First Ever Recorded Case of Vertical Penile Fracture: BMJ
Man reports with the first known case of vertical penile fracture, as confirmed by an MRI scan.
A 40 year old male patient sustained a vertical penile fracture during sexual intercourse, according to a case documented in the British Medical Journal.
A penile fracture is defined as a tear of the tunica albuginea. It occurs when the erect penis is subjected to an abnormal 'bending' force, exceeding the tensile strength of the tunica albuginea, which is approximately 1500 mm Hg, resulting in a tear, or so called 'fracture. The tell-tale signs of a penile fracture are 'popping' sensation and immediate detumescence, following blunt trauma. On examination, the penis will be grossly swollen and ecchymotic (the so-called 'eggplant' sign) with a palpable 'rolling' sign. In up to 71% of cases, the penis bends to the left. Operative intervention is required within 24 hours to minimise chances of long term complications.
However, according to a PubMed literature review conducted in July 2020, all cases of penile fractures reported till date are transverse or horizontal fractures.
This case reported in the British Medical Journal is the first documented case of a vertical penile fracture, as confirmed by an MRI scan.
The patient reported that his penis buckled against his partner's perineum. Interestingly, he described a gradual detumescence, with moderate swelling but no 'popping' sensation. Moreover, there was no palpable 'rolling' sign on examination. Given the presentation, a penile MRI was deemed appropriate in order to exclude a ruptured dorsal vessel and/or suspensory ligament.
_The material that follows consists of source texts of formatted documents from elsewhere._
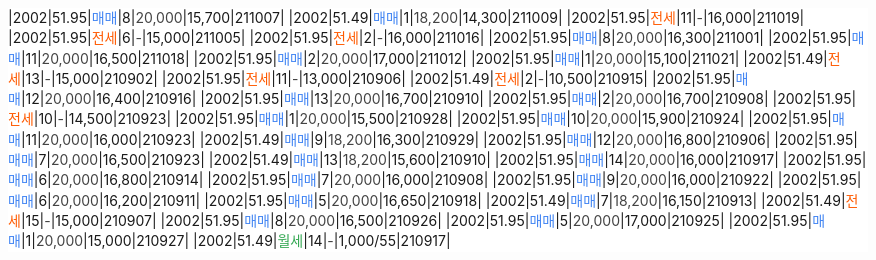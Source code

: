 |2002|51.95|<span style="color:#4285f3">매매</span>|8|<span style="color:#444444">20,000</span>|15,700|211007|
|2002|51.49|<span style="color:#4285f3">매매</span>|1|<span style="color:#444444">18,200</span>|14,300|211009|
|2002|51.95|<span style="color:#ff5a00">전세</span>|11|<span style="color:#444444">-</span>|16,000|211019|
|2002|51.95|<span style="color:#ff5a00">전세</span>|6|<span style="color:#444444">-</span>|15,000|211005|
|2002|51.95|<span style="color:#ff5a00">전세</span>|2|<span style="color:#444444">-</span>|16,000|211016|
|2002|51.95|<span style="color:#4285f3">매매</span>|8|<span style="color:#444444">20,000</span>|16,300|211001|
|2002|51.95|<span style="color:#4285f3">매매</span>|11|<span style="color:#444444">20,000</span>|16,500|211018|
|2002|51.95|<span style="color:#4285f3">매매</span>|2|<span style="color:#444444">20,000</span>|17,000|211012|
|2002|51.95|<span style="color:#4285f3">매매</span>|1|<span style="color:#444444">20,000</span>|15,100|211021|
|2002|51.49|<span style="color:#ff5a00">전세</span>|13|<span style="color:#444444">-</span>|15,000|210902|
|2002|51.95|<span style="color:#ff5a00">전세</span>|11|<span style="color:#444444">-</span>|13,000|210906|
|2002|51.49|<span style="color:#ff5a00">전세</span>|2|<span style="color:#444444">-</span>|10,500|210915|
|2002|51.95|<span style="color:#4285f3">매매</span>|12|<span style="color:#444444">20,000</span>|16,400|210916|
|2002|51.95|<span style="color:#4285f3">매매</span>|13|<span style="color:#444444">20,000</span>|16,700|210910|
|2002|51.95|<span style="color:#4285f3">매매</span>|2|<span style="color:#444444">20,000</span>|16,700|210908|
|2002|51.95|<span style="color:#ff5a00">전세</span>|10|<span style="color:#444444">-</span>|14,500|210923|
|2002|51.95|<span style="color:#4285f3">매매</span>|1|<span style="color:#444444">20,000</span>|15,500|210928|
|2002|51.95|<span style="color:#4285f3">매매</span>|10|<span style="color:#444444">20,000</span>|15,900|210924|
|2002|51.95|<span style="color:#4285f3">매매</span>|11|<span style="color:#444444">20,000</span>|16,000|210923|
|2002|51.49|<span style="color:#4285f3">매매</span>|9|<span style="color:#444444">18,200</span>|16,300|210929|
|2002|51.95|<span style="color:#4285f3">매매</span>|12|<span style="color:#444444">20,000</span>|16,800|210906|
|2002|51.95|<span style="color:#4285f3">매매</span>|7|<span style="color:#444444">20,000</span>|16,500|210923|
|2002|51.49|<span style="color:#4285f3">매매</span>|13|<span style="color:#444444">18,200</span>|15,600|210910|
|2002|51.95|<span style="color:#4285f3">매매</span>|14|<span style="color:#444444">20,000</span>|16,000|210917|
|2002|51.95|<span style="color:#4285f3">매매</span>|6|<span style="color:#444444">20,000</span>|16,800|210914|
|2002|51.95|<span style="color:#4285f3">매매</span>|7|<span style="color:#444444">20,000</span>|16,000|210908|
|2002|51.95|<span style="color:#4285f3">매매</span>|9|<span style="color:#444444">20,000</span>|16,000|210922|
|2002|51.95|<span style="color:#4285f3">매매</span>|6|<span style="color:#444444">20,000</span>|16,200|210911|
|2002|51.95|<span style="color:#4285f3">매매</span>|5|<span style="color:#444444">20,000</span>|16,650|210918|
|2002|51.49|<span style="color:#4285f3">매매</span>|7|<span style="color:#444444">18,200</span>|16,150|210913|
|2002|51.49|<span style="color:#ff5a00">전세</span>|15|<span style="color:#444444">-</span>|15,000|210907|
|2002|51.95|<span style="color:#4285f3">매매</span>|8|<span style="color:#444444">20,000</span>|16,500|210926|
|2002|51.95|<span style="color:#4285f3">매매</span>|5|<span style="color:#444444">20,000</span>|17,000|210925|
|2002|51.95|<span style="color:#4285f3">매매</span>|1|<span style="color:#444444">20,000</span>|15,000|210927|
|2002|51.49|<span style="color:#34a853">월세</span>|14|<span style="color:#444444">-</span>|1,000/55|210917|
The MRI confirmed a vertical disruption of the tunica albuginea at the ventral aspect of the right corpus cavernosum, along the medial third of the penile shaft. Guided by the MRI, the surgeon was able to target his exploration, confirming that indeed there was a 3 cm vertical tear.
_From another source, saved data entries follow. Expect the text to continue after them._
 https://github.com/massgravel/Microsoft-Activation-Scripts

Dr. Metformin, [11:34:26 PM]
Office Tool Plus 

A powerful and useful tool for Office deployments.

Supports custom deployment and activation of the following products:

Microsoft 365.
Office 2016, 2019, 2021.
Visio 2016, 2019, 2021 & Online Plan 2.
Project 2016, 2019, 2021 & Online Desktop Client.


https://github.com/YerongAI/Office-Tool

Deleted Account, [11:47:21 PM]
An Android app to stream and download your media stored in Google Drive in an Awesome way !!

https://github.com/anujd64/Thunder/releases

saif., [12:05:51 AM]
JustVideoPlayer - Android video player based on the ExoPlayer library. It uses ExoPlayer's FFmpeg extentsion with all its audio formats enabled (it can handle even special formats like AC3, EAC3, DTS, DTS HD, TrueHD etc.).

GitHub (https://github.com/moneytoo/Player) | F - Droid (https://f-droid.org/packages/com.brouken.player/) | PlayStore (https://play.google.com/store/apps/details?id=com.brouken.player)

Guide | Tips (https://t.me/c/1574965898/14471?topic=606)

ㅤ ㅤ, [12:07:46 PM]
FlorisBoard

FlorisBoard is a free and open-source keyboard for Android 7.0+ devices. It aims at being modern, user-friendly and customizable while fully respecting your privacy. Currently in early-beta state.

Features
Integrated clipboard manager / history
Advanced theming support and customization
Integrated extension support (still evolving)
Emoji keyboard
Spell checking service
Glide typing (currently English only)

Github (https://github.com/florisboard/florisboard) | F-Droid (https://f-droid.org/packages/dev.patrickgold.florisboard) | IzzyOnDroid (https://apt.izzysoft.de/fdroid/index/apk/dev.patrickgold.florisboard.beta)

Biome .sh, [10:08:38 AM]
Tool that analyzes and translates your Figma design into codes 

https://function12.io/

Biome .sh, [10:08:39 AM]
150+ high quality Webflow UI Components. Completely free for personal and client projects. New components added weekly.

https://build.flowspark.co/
The patient received operative care within 24 hours and made a complete recovery within 6 months. He was able to resume sexual activity within 6 months of the injury, achieving erections of the same quality to those prior to the injury, denying any penile curvature or significant palpable scarring.
Based on this case, it would appear that a vertical fracture is not associated with the classical features of a penile fracture, namely immediate detumescence, a 'popping' sensation, gross ecchymosis and a palpable rolling defect.
However, more work is required to answer whether a vertical penile fracture pattern alters either the presentation or long-term outcomes following operative repair.